Cultivating Space: 10 Steps to Create and Maintain Cultural Relevancy

CWA Blog,

Cultural Relevancy

Hello CWA world!

Before we go any further, I want make a confession...I do not at all consider myself a climber. I know, I know. You're probably wondering "well then why on Earth is she writing a blog post for the CLIMBING Wall Association?!" This is a fair question, so I'll tell y'all a little about myself first and then we'll dive into this month's topic of cultivating inclusive gym spaces, which is in fact something I know a fair bit about.

My name is Elyse Rylander and I use she/her pronouns. I was born on Sauk, Meskwaki, Miami and Ho-Chunk ancestral land (otherwise known as Southern Wisconsin), and took my first canoe trip down the Wisconsin River at the tender age of four weeks. From then on, all of my summers and winters were spent outside canoeing, kayaking, camping, or downhill skiing with my family. In 2006 I started working as an outdoor educator and then paddle sport retail associate. From there I moved to Alutiiq ancestral land (a.k.a. Valdez, AK) where I guided sea kayaking and camping trips in the summers and worked at a climbing gym on Suquamish and Duwamish ancestral land west of Seattle on Bainbridge Island in the winter.

Throughout these years I founded and grew my non-profit, OUT There Adventures, whose mission is to connect the queer community, primarily queer young people, and the outdoors. OTA has now completed four years of programming and also birthed the LGBTQ Outdoor Summit, of which we just held the second annual gathering on Ohlone and Coastal Miwok land north of San Francisco. It is at the intersection of this work around equity, and in particular queer equity, in the outdoors that I have also found myself consulting for the last year as a Partner of The Avarna Group and working with many amazing outdoor organizations and companies committed to furthering outdoor pathways to equity for all.

I was privileged to come of age in the outdoor industry, and it has been fantastic to see the growth in equity work happening in that time, with the most profound change happening in the last few years. While I will always have a bias towards paddle sports, it was my time running youth programs at Island Rock Gym that gave me insight into the amazing potential climbing gyms have to continue to create pathways to equity across all outdoor interests.

As they say, with great power comes great responsibility, which means you may be wondering exactly how your gym can engage in this work further. So let's dive in.

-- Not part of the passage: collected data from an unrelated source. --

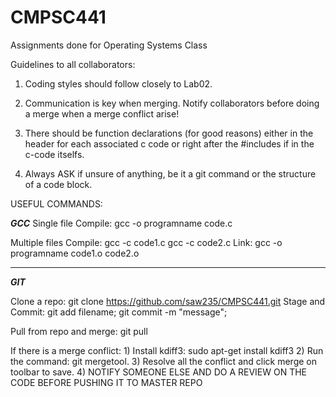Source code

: # CMPSC441
Assignments done for Operating Systems Class


Guidelines to all collaborators:
1) Coding styles should follow closely to Lab02.
2) Communication is key when merging. Notify collaborators before doing a merge when a merge conflict arise!
3) There should be function declarations (for good reasons) either in the header for each associated c code or right after the #includes
   if in the c-code itselfs.

4) Always ASK if unsure of anything, be it a git command or the structure of a code block.


USEFUL COMMANDS:

*****GCC*****
Single file
Compile: gcc -o programname code.c

Multiple files
Compile: gcc -c code1.c
         gcc -c code2.c
Link:    gcc -o programname code1.o code2.o

**************
*****GIT*****

Clone a repo: git clone https://github.com/saw235/CMPSC441.git
Stage and Commit:  git add filename; git commit -m "message";

Pull from repo and merge: git pull

If there is a merge conflict:
    1) Install kdiff3: sudo apt-get install kdiff3
    2) Run the command: git mergetool.
    3) Resolve all the conflict and click merge on toolbar to save.
    4) NOTIFY SOMEONE ELSE AND DO A REVIEW ON THE CODE BEFORE PUSHING IT TO MASTER REPO
    
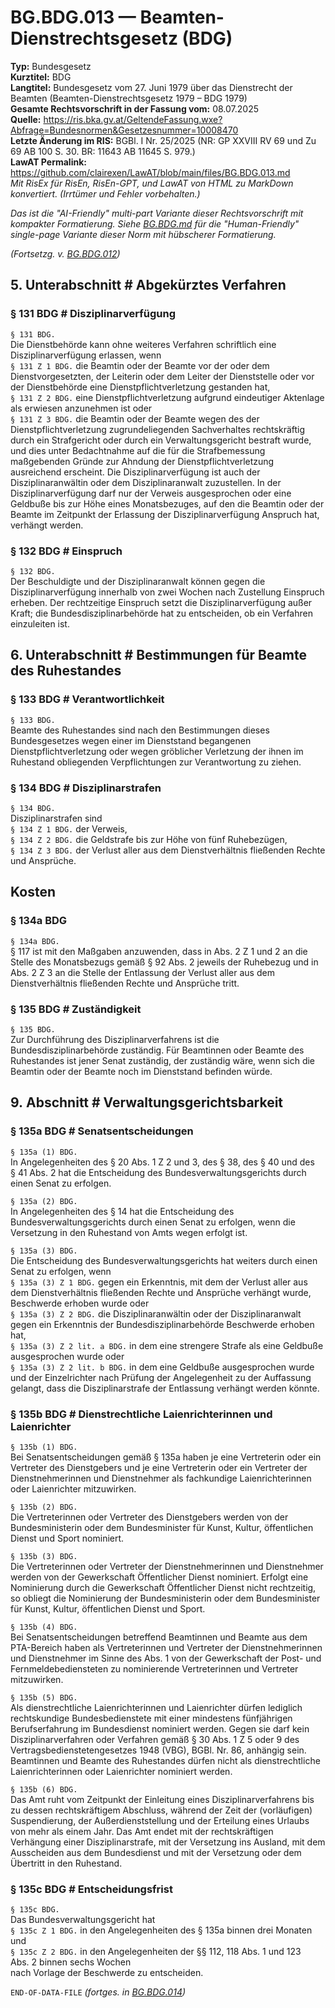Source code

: # BG.BDG.013 — Beamten-Dienstrechtsgesetz (BDG)
**Typ:** Bundesgesetz  
**Kurztitel:** BDG  
**Langtitel:** Bundesgesetz vom 27. Juni 1979 über das Dienstrecht der Beamten (Beamten-Dienstrechtsgesetz 1979 – BDG 1979)  
**Gesamte Rechtsvorschrift in der Fassung vom:** 08.07.2025  
**Quelle:** https://ris.bka.gv.at/GeltendeFassung.wxe?Abfrage=Bundesnormen&Gesetzesnummer=10008470  
**Letzte Änderung im RIS:** BGBl. I Nr. 25/2025 (NR: GP XXVIII RV 69 und Zu 69 AB 100 S. 30. BR: 11643 AB 11645 S. 979.)  
**LawAT Permalink:** https://github.com/clairexen/LawAT/blob/main/files/BG.BDG.013.md  
*Mit RisEx für RisEn, RisEn-GPT, und LawAT von HTML zu MarkDown konvertiert. (Irrtümer und Fehler vorbehalten.)*

*Das ist die "AI-Friendly" multi-part Variante dieser Rechtsvorschrift mit kompakter Formatierung. Siehe [BG.BDG.md](BG.BDG.md) für die "Human-Friendly" single-page Variante dieser Norm mit hübscherer Formatierung.*

*(Fortsetzg. v. [BG.BDG.012](BG.BDG.012.md))*

## 5. Unterabschnitt # Abgekürztes Verfahren

### § 131 BDG # Disziplinarverfügung

`§ 131 BDG.`  
Die Dienstbehörde kann ohne weiteres Verfahren schriftlich eine Disziplinarverfügung erlassen, wenn  
`§ 131 Z 1 BDG.`
die Beamtin oder der Beamte vor der oder dem Dienstvorgesetzten, der Leiterin oder dem Leiter der Dienststelle oder vor der Dienstbehörde eine Dienstpflichtverletzung gestanden hat,  
`§ 131 Z 2 BDG.`
eine Dienstpflichtverletzung aufgrund eindeutiger Aktenlage als erwiesen anzunehmen ist oder  
`§ 131 Z 3 BDG.`
die Beamtin oder der Beamte wegen des der Dienstpflichtverletzung zugrundeliegenden Sachverhaltes rechtskräftig durch ein Strafgericht oder durch ein Verwaltungsgericht bestraft wurde,  
und dies unter Bedachtnahme auf die für die Strafbemessung maßgebenden Gründe zur Ahndung der Dienstpflichtverletzung ausreichend erscheint. Die Disziplinarverfügung ist auch der Disziplinaranwältin oder dem Disziplinaranwalt zuzustellen. In der Disziplinarverfügung darf nur der Verweis ausgesprochen oder eine Geldbuße bis zur Höhe eines Monatsbezuges, auf den die Beamtin oder der Beamte im Zeitpunkt der Erlassung der Disziplinarverfügung Anspruch hat, verhängt werden.

### § 132 BDG # Einspruch

`§ 132 BDG.`  
Der Beschuldigte und der Disziplinaranwalt können gegen die Disziplinarverfügung innerhalb von zwei Wochen nach Zustellung Einspruch erheben. Der rechtzeitige Einspruch setzt die Disziplinarverfügung außer Kraft; die Bundesdisziplinarbehörde hat zu entscheiden, ob ein Verfahren einzuleiten ist.

## 6. Unterabschnitt # Bestimmungen für Beamte des Ruhestandes

### § 133 BDG # Verantwortlichkeit

`§ 133 BDG.`  
Beamte des Ruhestandes sind nach den Bestimmungen dieses Bundesgesetzes wegen einer im Dienststand begangenen Dienstpflichtverletzung oder wegen gröblicher Verletzung der ihnen im Ruhestand obliegenden Verpflichtungen zur Verantwortung zu ziehen.

### § 134 BDG # Disziplinarstrafen

`§ 134 BDG.`  
Disziplinarstrafen sind  
`§ 134 Z 1 BDG.`
der Verweis,  
`§ 134 Z 2 BDG.`
die Geldstrafe bis zur Höhe von fünf Ruhebezügen,  
`§ 134 Z 3 BDG.`
der Verlust aller aus dem Dienstverhältnis fließenden Rechte und Ansprüche.

## Kosten

### § 134a BDG

`§ 134a BDG.`  
§ 117 ist mit den Maßgaben anzuwenden, dass in Abs. 2 Z 1 und 2 an die Stelle des Monatsbezugs gemäß § 92 Abs. 2 jeweils der Ruhebezug und in Abs. 2 Z 3 an die Stelle der Entlassung der Verlust aller aus dem Dienstverhältnis fließenden Rechte und Ansprüche tritt.

### § 135 BDG # Zuständigkeit

`§ 135 BDG.`  
Zur Durchführung des Disziplinarverfahrens ist die Bundesdisziplinarbehörde zuständig. Für Beamtinnen oder Beamte des Ruhestandes ist jener Senat zuständig, der zuständig wäre, wenn sich die Beamtin oder der Beamte noch im Dienststand befinden würde.

## 9. Abschnitt # Verwaltungsgerichtsbarkeit

### § 135a BDG # Senatsentscheidungen

`§ 135a (1) BDG.`  
In Angelegenheiten des § 20 Abs. 1 Z 2 und 3, des § 38, des § 40 und des § 41 Abs. 2 hat die Entscheidung des Bundesverwaltungsgerichts durch einen Senat zu erfolgen.

`§ 135a (2) BDG.`  
In Angelegenheiten des § 14 hat die Entscheidung des Bundesverwaltungsgerichts durch einen Senat zu erfolgen, wenn die Versetzung in den Ruhestand von Amts wegen erfolgt ist.

`§ 135a (3) BDG.`  
Die Entscheidung des Bundesverwaltungsgerichts hat weiters durch einen Senat zu erfolgen, wenn  
`§ 135a (3) Z 1 BDG.`
gegen ein Erkenntnis, mit dem der Verlust aller aus dem Dienstverhältnis fließenden Rechte und Ansprüche verhängt wurde, Beschwerde erhoben wurde oder  
`§ 135a (3) Z 2 BDG.`
die Disziplinaranwältin oder der Disziplinaranwalt gegen ein Erkenntnis der Bundesdisziplinarbehörde Beschwerde erhoben hat,  
`§ 135a (3) Z 2 lit. a BDG.`
in dem eine strengere Strafe als eine Geldbuße ausgesprochen wurde oder  
`§ 135a (3) Z 2 lit. b BDG.`
in dem eine Geldbuße ausgesprochen wurde und der Einzelrichter nach Prüfung der Angelegenheit zu der Auffassung gelangt, dass die Disziplinarstrafe der Entlassung verhängt werden könnte.

### § 135b BDG # Dienstrechtliche Laienrichterinnen und Laienrichter

`§ 135b (1) BDG.`  
Bei Senatsentscheidungen gemäß § 135a haben je eine Vertreterin oder ein Vertreter des Dienstgebers und je eine Vertreterin oder ein Vertreter der Dienstnehmerinnen und Dienstnehmer als fachkundige Laienrichterinnen oder Laienrichter mitzuwirken.

`§ 135b (2) BDG.`  
Die Vertreterinnen oder Vertreter des Dienstgebers werden von der Bundesministerin oder dem Bundesminister für Kunst, Kultur, öffentlichen Dienst und Sport nominiert.

`§ 135b (3) BDG.`  
Die Vertreterinnen oder Vertreter der Dienstnehmerinnen und Dienstnehmer werden von der Gewerkschaft Öffentlicher Dienst nominiert. Erfolgt eine Nominierung durch die Gewerkschaft Öffentlicher Dienst nicht rechtzeitig, so obliegt die Nominierung der Bundesministerin oder dem Bundesminister für Kunst, Kultur, öffentlichen Dienst und Sport.

`§ 135b (4) BDG.`  
Bei Senatsentscheidungen betreffend Beamtinnen und Beamte aus dem PTA-Bereich haben als Vertreterinnen und Vertreter der Dienstnehmerinnen und Dienstnehmer im Sinne des Abs. 1 von der Gewerkschaft der Post- und Fernmeldebediensteten zu nominierende Vertreterinnen und Vertreter mitzuwirken.

`§ 135b (5) BDG.`  
Als dienstrechtliche Laienrichterinnen und Laienrichter dürfen lediglich rechtskundige Bundesbedienstete mit einer mindestens fünfjährigen Berufserfahrung im Bundesdienst nominiert werden. Gegen sie darf kein Disziplinarverfahren oder Verfahren gemäß § 30 Abs. 1 Z 5 oder 9 des Vertragsbedienstetengesetzes 1948 (VBG), BGBl. Nr. 86, anhängig sein. Beamtinnen und Beamte des Ruhestandes dürfen nicht als dienstrechtliche Laienrichterinnen oder Laienrichter nominiert werden.

`§ 135b (6) BDG.`  
Das Amt ruht vom Zeitpunkt der Einleitung eines Disziplinarverfahrens bis zu dessen rechtskräftigem Abschluss, während der Zeit der (vorläufigen) Suspendierung, der Außerdienststellung und der Erteilung eines Urlaubs von mehr als einem Jahr. Das Amt endet mit der rechtskräftigen Verhängung einer Disziplinarstrafe, mit der Versetzung ins Ausland, mit dem Ausscheiden aus dem Bundesdienst und mit der Versetzung oder dem Übertritt in den Ruhestand.

### § 135c BDG # Entscheidungsfrist

`§ 135c BDG.`  
Das Bundesverwaltungsgericht hat  
`§ 135c Z 1 BDG.`
in den Angelegenheiten des § 135a binnen drei Monaten und  
`§ 135c Z 2 BDG.`
in den Angelegenheiten der §§ 112, 118 Abs. 1 und 123 Abs. 2 binnen sechs Wochen  
nach Vorlage der Beschwerde zu entscheiden.

`END-OF-DATA-FILE` *(fortges. in [BG.BDG.014](BG.BDG.014.md))*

Step One: Define the work.

The words diversity, equity, and inclusion get tossed around with immense frequency, which means their meanings can vary across time and place. At The Avarna Group we have crafted definitions for these words, and others, that we find work well in the context of outdoor spaces, so without further ado, here they are:

Diversity: The differences between us – based on which we experience advantages or encounter barriers to opportunities and resources.

Inclusion: Celebrating, valuing, and amplifying voices, perspectives, styles, values, and identities that have been marginalized.

Equity: An approach based on fairness to ensuring everyone has equal access to the same opportunities; recognizes that advantages and barriers exist. Equity is not the same as equality.

Cultural Competence: Your ability to interact effectively across various dimensions of diversity; to flex with difference.

Cultural Relevance(y): What you do and how you do it is relevant to more people and communities.

If that has your head spinning, don't worry. Sometimes folks find this framing helpful:

Inclusion is what we do.
Equity is how we do it.
Cultural competence is what we need to do it well.
Diversity & cultural relevancy are outcomes.

Take some time to sit with those definitions, and then allow yourself to critically analyze where you and your gym are in terms of engaging with these concepts. This will help you further uncover some of the why's, what's, and how's of this work.

Step Two: Get Right With Yourself

This work truly begins and ends with all of us. Without taking the time to assess our own privileges, lived experiences, and biases, cultivating spaces of true inclusivity becomes near impossible. Just like one has to become acutely aware of their strengths and limitations as it relates to climbing, the same logic must be applied to each of our own individual strengths, but more importantly our blind spots. So take the time to be challenged and humbled, to make mistakes, to correct those mistakes, to make even more mistakes, and then repeat the whole process.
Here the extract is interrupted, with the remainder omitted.